En el mundo nunca faltan motivos de alarma. Hay hambre, pobreza, injusticia social, terrorismo y crisis económicas. En España, la mitad de la juventud apta para trabajar está desempleada.
En EE.UU., cada día se suicidan 18 veteranos de sus guerras más recientes. Y en Colombia… en Colombia ni hablemos. Sin embargo, en medio de todo esto, ¿sobre qué se pronuncia el Vaticano? ¿Qué alarma a los altos jerarcas de la Iglesia católica? Sus monjas descarriadas.
Bueno, descarriadas según los venerables jefes de la Iglesia. ¿Cuál es la causa de la santa ira? Por un lado, Margaret Farley, de 77 años, monja y profesora emérita de la cátedra de Divinidad en Yale, publicó un libro en 2006 sobre el amor y el sexo. Ahí, la autora defiende la masturbación y acepta el divorcio, las segundas nupcias y el homosexualismo. Critica el maltrato de niños, define la violación como un crimen injustificable, y la sexualidad como una actividad válida no sólo para procrear sino para fortalecer el amor y el vínculo de la pareja. Tras seis años de debates, el Vaticano denunció el libro y el papa aprobó su censura.

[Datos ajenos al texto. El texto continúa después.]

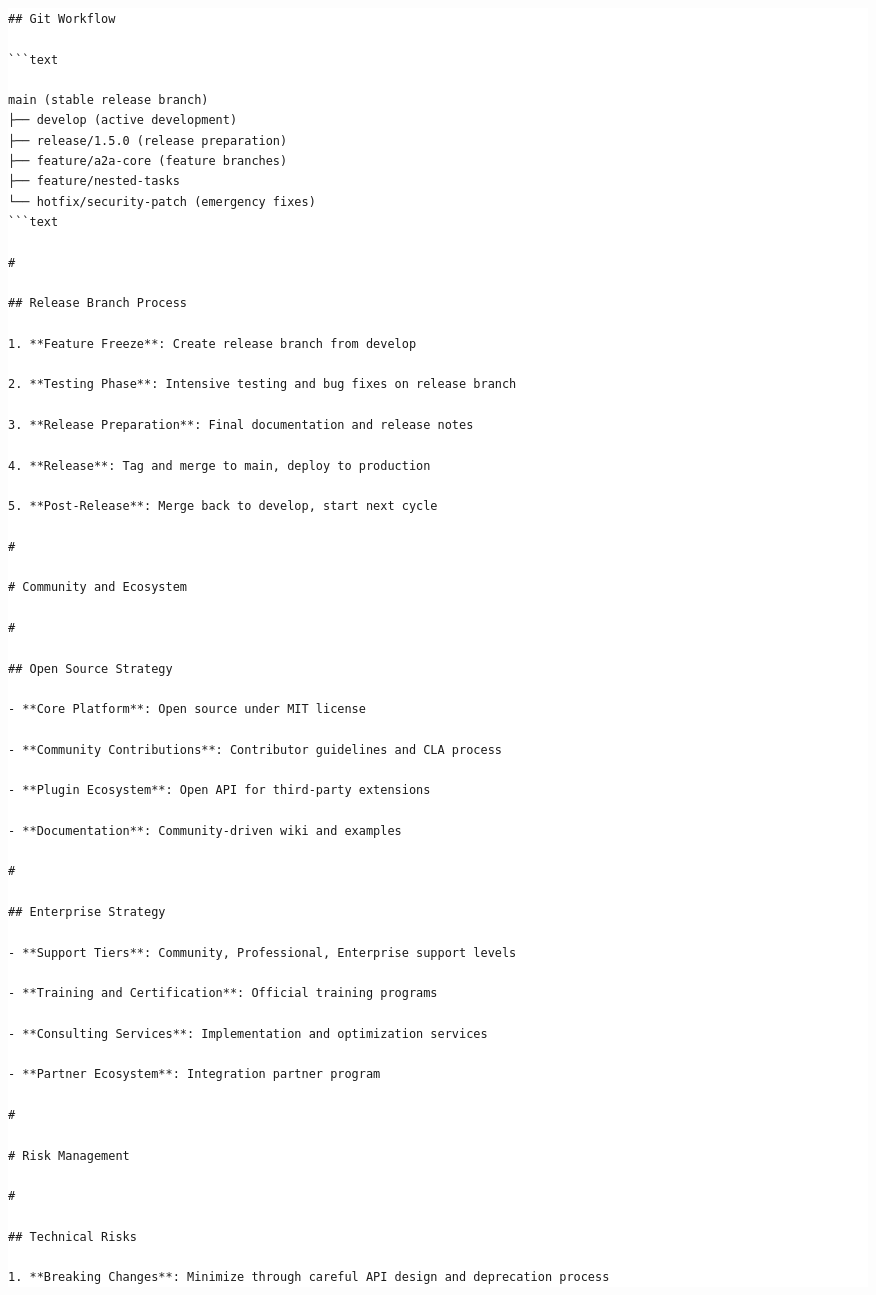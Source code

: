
 ```text
## Git Workflow

```text

main (stable release branch)
├── develop (active development)
├── release/1.5.0 (release preparation)
├── feature/a2a-core (feature branches)
├── feature/nested-tasks
└── hotfix/security-patch (emergency fixes)
```text

#

## Release Branch Process

1. **Feature Freeze**: Create release branch from develop

2. **Testing Phase**: Intensive testing and bug fixes on release branch

3. **Release Preparation**: Final documentation and release notes

4. **Release**: Tag and merge to main, deploy to production

5. **Post-Release**: Merge back to develop, start next cycle

#

# Community and Ecosystem

#

## Open Source Strategy

- **Core Platform**: Open source under MIT license

- **Community Contributions**: Contributor guidelines and CLA process

- **Plugin Ecosystem**: Open API for third-party extensions

- **Documentation**: Community-driven wiki and examples

#

## Enterprise Strategy

- **Support Tiers**: Community, Professional, Enterprise support levels

- **Training and Certification**: Official training programs

- **Consulting Services**: Implementation and optimization services

- **Partner Ecosystem**: Integration partner program

#

# Risk Management

#

## Technical Risks

1. **Breaking Changes**: Minimize through careful API design and deprecation process
```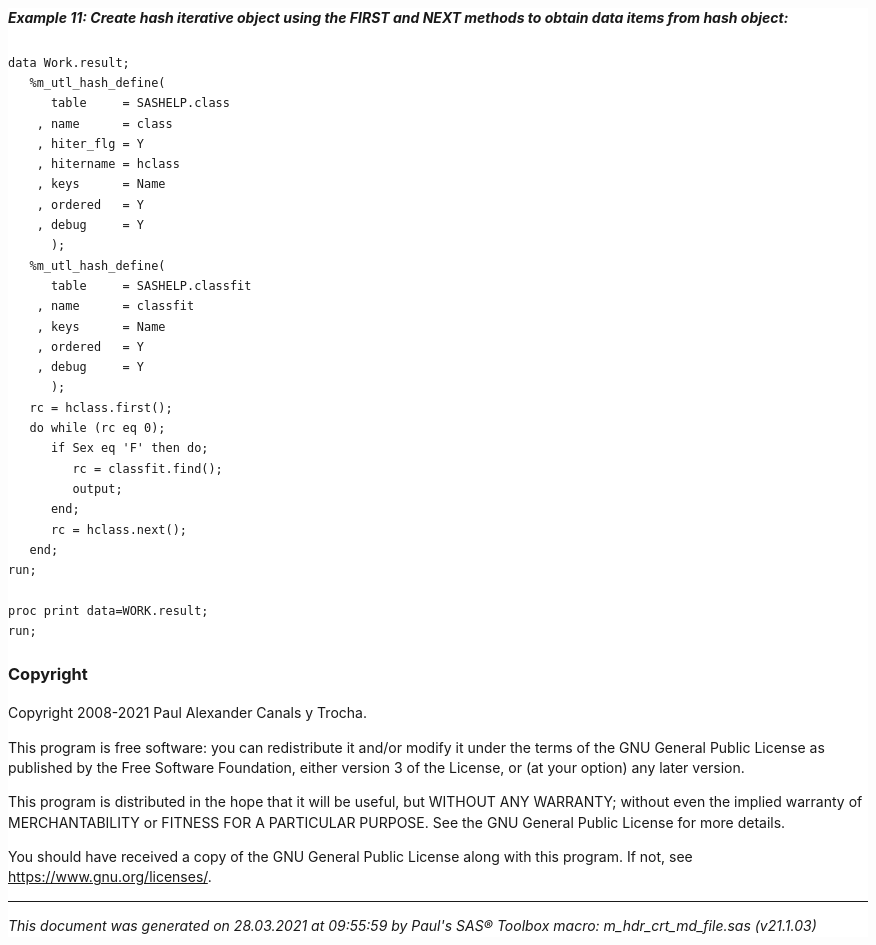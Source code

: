 ##### Example 11: Create hash iterative object using the FIRST and NEXT methods to obtain data items from hash object:
```sas
data Work.result;
   %m_utl_hash_define(
      table     = SASHELP.class
    , name      = class
    , hiter_flg = Y
    , hitername = hclass
    , keys      = Name
    , ordered   = Y
    , debug     = Y
      );
   %m_utl_hash_define(
      table     = SASHELP.classfit
    , name      = classfit
    , keys      = Name
    , ordered   = Y
    , debug     = Y
      );
   rc = hclass.first();
   do while (rc eq 0);
      if Sex eq 'F' then do;
         rc = classfit.find();
         output;
      end;
      rc = hclass.next();
   end;
run;

proc print data=WORK.result;
run;

```

### Copyright
Copyright 2008-2021 Paul Alexander Canals y Trocha. 
 
This program is free software: you can redistribute it and/or modify 
it under the terms of the GNU General Public License as published by 
the Free Software Foundation, either version 3 of the License, or 
(at your option) any later version. 
 
This program is distributed in the hope that it will be useful, 
but WITHOUT ANY WARRANTY; without even the implied warranty of 
MERCHANTABILITY or FITNESS FOR A PARTICULAR PURPOSE. See the 
GNU General Public License for more details. 
 
You should have received a copy of the GNU General Public License 
along with this program. If not, see <https://www.gnu.org/licenses/>. 


***
*This document was generated on 28.03.2021 at 09:55:59  by Paul's SAS&reg; Toolbox macro: m_hdr_crt_md_file.sas (v21.1.03)*

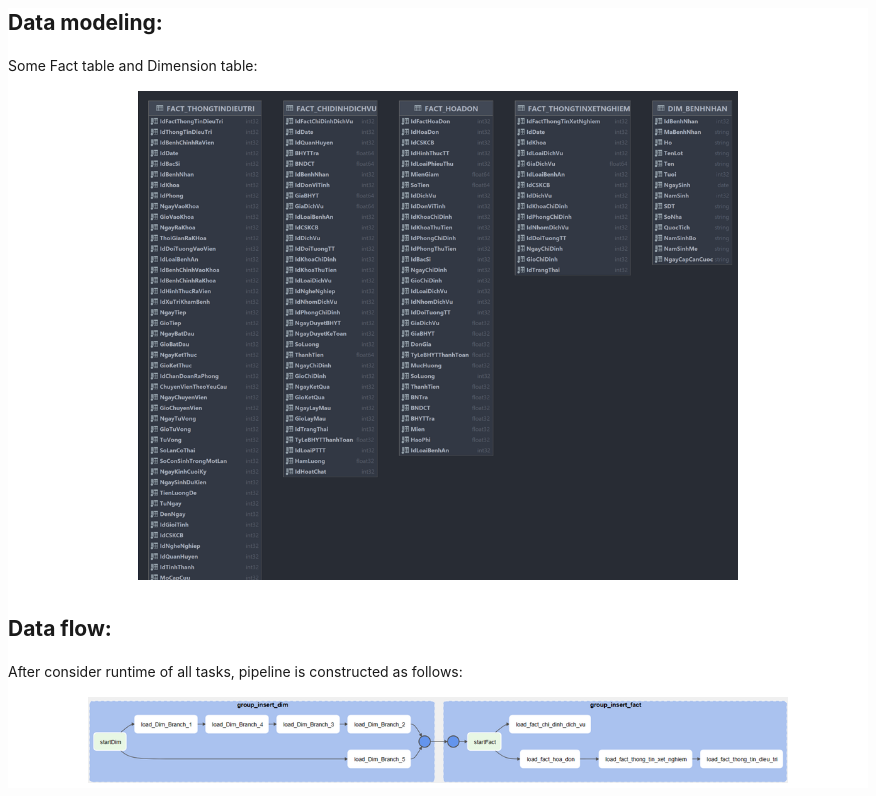 ## Data modeling:
Some Fact table and Dimension table:  
<center> <img src="img/dataModeling.png" alt= “” width="600" height="value"> </center>

## Data flow:
After consider runtime of all tasks, pipeline is constructed as follows:
<center> <img src="img/flow.png" alt= “” width="700" height="value"> </center>
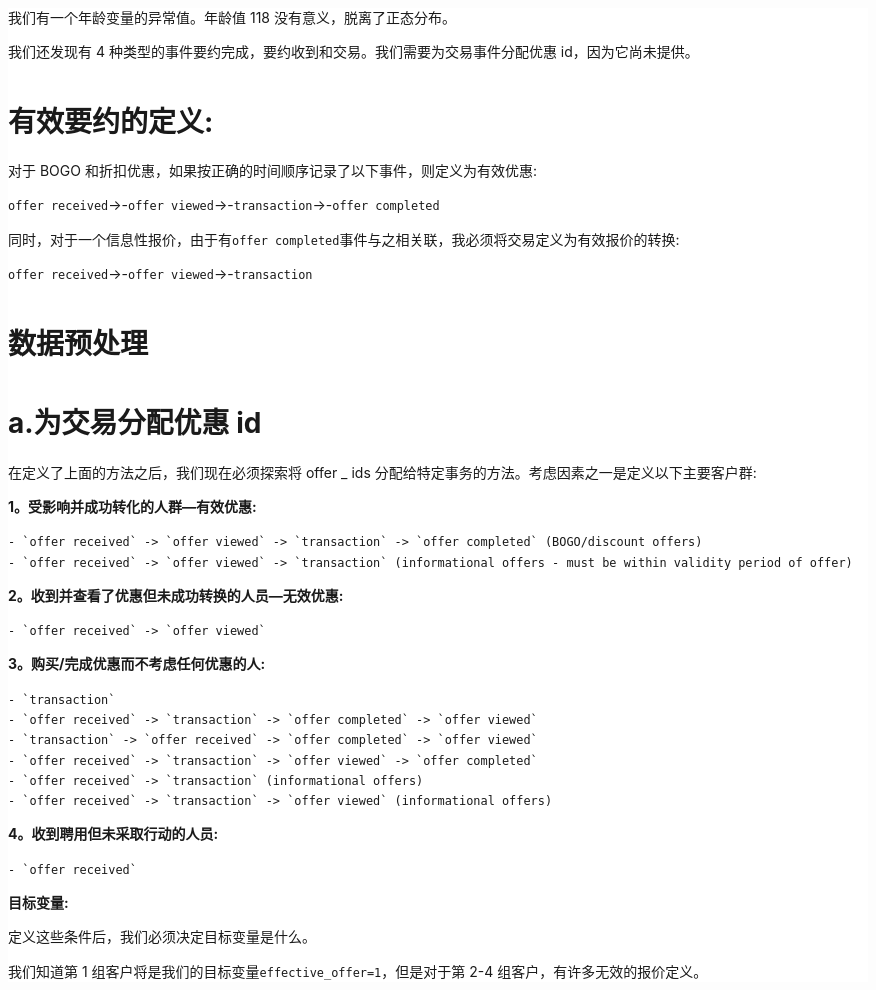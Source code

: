 我们有一个年龄变量的异常值。年龄值 118 没有意义，脱离了正态分布。

我们还发现有 4 种类型的事件要约完成，要约收到和交易。我们需要为交易事件分配优惠 id，因为它尚未提供。

# **有效要约的定义:**

对于 BOGO 和折扣优惠，如果按正确的时间顺序记录了以下事件，则定义为有效优惠:

`offer received`->-`offer viewed`->-`transaction`->-`offer completed`

同时，对于一个信息性报价，由于有`offer completed`事件与之相关联，我必须将交易定义为有效报价的转换:

`offer received`->-`offer viewed`->-`transaction`

# 数据预处理

# a.为交易分配优惠 id

在定义了上面的方法之后，我们现在必须探索将 offer _ ids 分配给特定事务的方法。考虑因素之一是定义以下主要客户群:

**1。受影响并成功转化的人群—有效优惠:**

```
- `offer received` -> `offer viewed` -> `transaction` -> `offer completed` (BOGO/discount offers)
- `offer received` -> `offer viewed` -> `transaction` (informational offers - must be within validity period of offer)
```

**2。收到并查看了优惠但未成功转换的人员—无效优惠:**

```
- `offer received` -> `offer viewed`
```

**3。购买/完成优惠而不考虑任何优惠的人:**

```
- `transaction`
- `offer received` -> `transaction` -> `offer completed` -> `offer viewed`
- `transaction` -> `offer received` -> `offer completed` -> `offer viewed`
- `offer received` -> `transaction` -> `offer viewed` -> `offer completed`
- `offer received` -> `transaction` (informational offers)
- `offer received` -> `transaction` -> `offer viewed` (informational offers)
```

**4。收到聘用但未采取行动的人员:**

```
- `offer received` 
```

**目标变量:**

定义这些条件后，我们必须决定目标变量是什么。

我们知道第 1 组客户将是我们的目标变量`effective_offer=1`，但是对于第 2-4 组客户，有许多无效的报价定义。
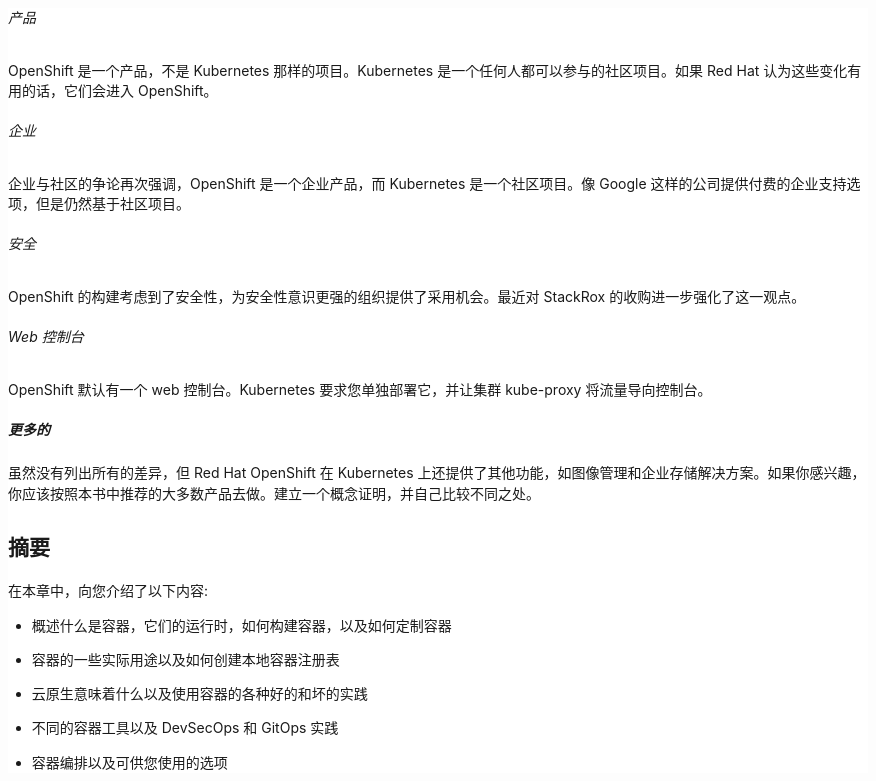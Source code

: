 ###### 产品

OpenShift 是一个产品，不是 Kubernetes 那样的项目。Kubernetes 是一个任何人都可以参与的社区项目。如果 Red Hat 认为这些变化有用的话，它们会进入 OpenShift。

###### 企业

企业与社区的争论再次强调，OpenShift 是一个企业产品，而 Kubernetes 是一个社区项目。像 Google 这样的公司提供付费的企业支持选项，但是仍然基于社区项目。

###### 安全

OpenShift 的构建考虑到了安全性，为安全性意识更强的组织提供了采用机会。最近对 StackRox 的收购进一步强化了这一观点。

###### Web 控制台

OpenShift 默认有一个 web 控制台。Kubernetes 要求您单独部署它，并让集群 kube-proxy 将流量导向控制台。

##### 更多的

虽然没有列出所有的差异，但 Red Hat OpenShift 在 Kubernetes 上还提供了其他功能，如图像管理和企业存储解决方案。如果你感兴趣，你应该按照本书中推荐的大多数产品去做。建立一个概念证明，并自己比较不同之处。

## 摘要

在本章中，向您介绍了以下内容:

*   概述什么是容器，它们的运行时，如何构建容器，以及如何定制容器

*   容器的一些实际用途以及如何创建本地容器注册表

*   云原生意味着什么以及使用容器的各种好的和坏的实践

*   不同的容器工具以及 DevSecOps 和 GitOps 实践

*   容器编排以及可供您使用的选项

De otro lado, la célebre Leadership Conference of Women Religious, la cual representa el 80% de las monjas en EE.UU., fundada por el Vaticano en 1956, también incurrió en una conducta inaceptable. ¿Cuál fue su pecado, según la Iglesia? Las monjas gastan demasiado tiempo combatiendo la pobreza y la injusticia social, protestó la Congregación para la Doctrina de la Fe, el órgano del Vaticano que cuida la doctrina católica, y no han denunciado el aborto o el matrimonio homosexual. Éstas son ideas radicales y feministas, añadió el Vaticano, y por lo tanto inadmisibles para la Iglesia católica.
Si cuestionar significa desafiar, opina Pat Farrell, cabeza de LCWR, entonces va a ser muy difícil resolver este problema.
Entre tanto, el papa estuvo en Irlanda durante el Congreso Eucarístico, y ante 75 mil personas reunidas en el estadio más grande del país, se refirió a los casos infames de abuso sexual, pedofilia y tortura que, a la fecha, ascienden a miles de víctimas en el mundo. ¿Su explicación para este atropello colosal que duró décadas? “Es un misterio”, dijo Benedicto XVI, lo cual causó aún más dolor entre las víctimas. De inmediato, una vocera de SNAP (Survivors Network of those Abused by Priests) puso las cosas en su sitio: “Aquí no hay ningún misterio”, replicó. “Eran curas criminales, amparados por una institución que, en vez de denunciarlos ante las autoridades, a menudo los transfería de parroquia en donde volvían a cometer horrores contra niños y niñas indefensos; las mismas criaturas que, en teoría, tenían que proteger”.
En suma, el Vaticano no parece sintonizado con el mundo moderno. Como siempre, actúa con dureza con los débiles, y con debilidad ante los poderosos. Con tanto criminal que hay, ¿por qué la Iglesia fustiga a su gente buena e inofensiva? ¿Por qué es ambigua al hablar de sus curas pedófilos, pero clara al denunciar a sus monjas que luchan por la justicia social? ¿Cuándo veremos, de parte del Vaticano, una condena igual de feroz a la de la hermana Farley contra las mafias del mundo, empezando con la italiana, la colombiana y la mexicana? Cada día la Iglesia pierde fieles en masa. Con casos como los anteriores, queda claro por qué.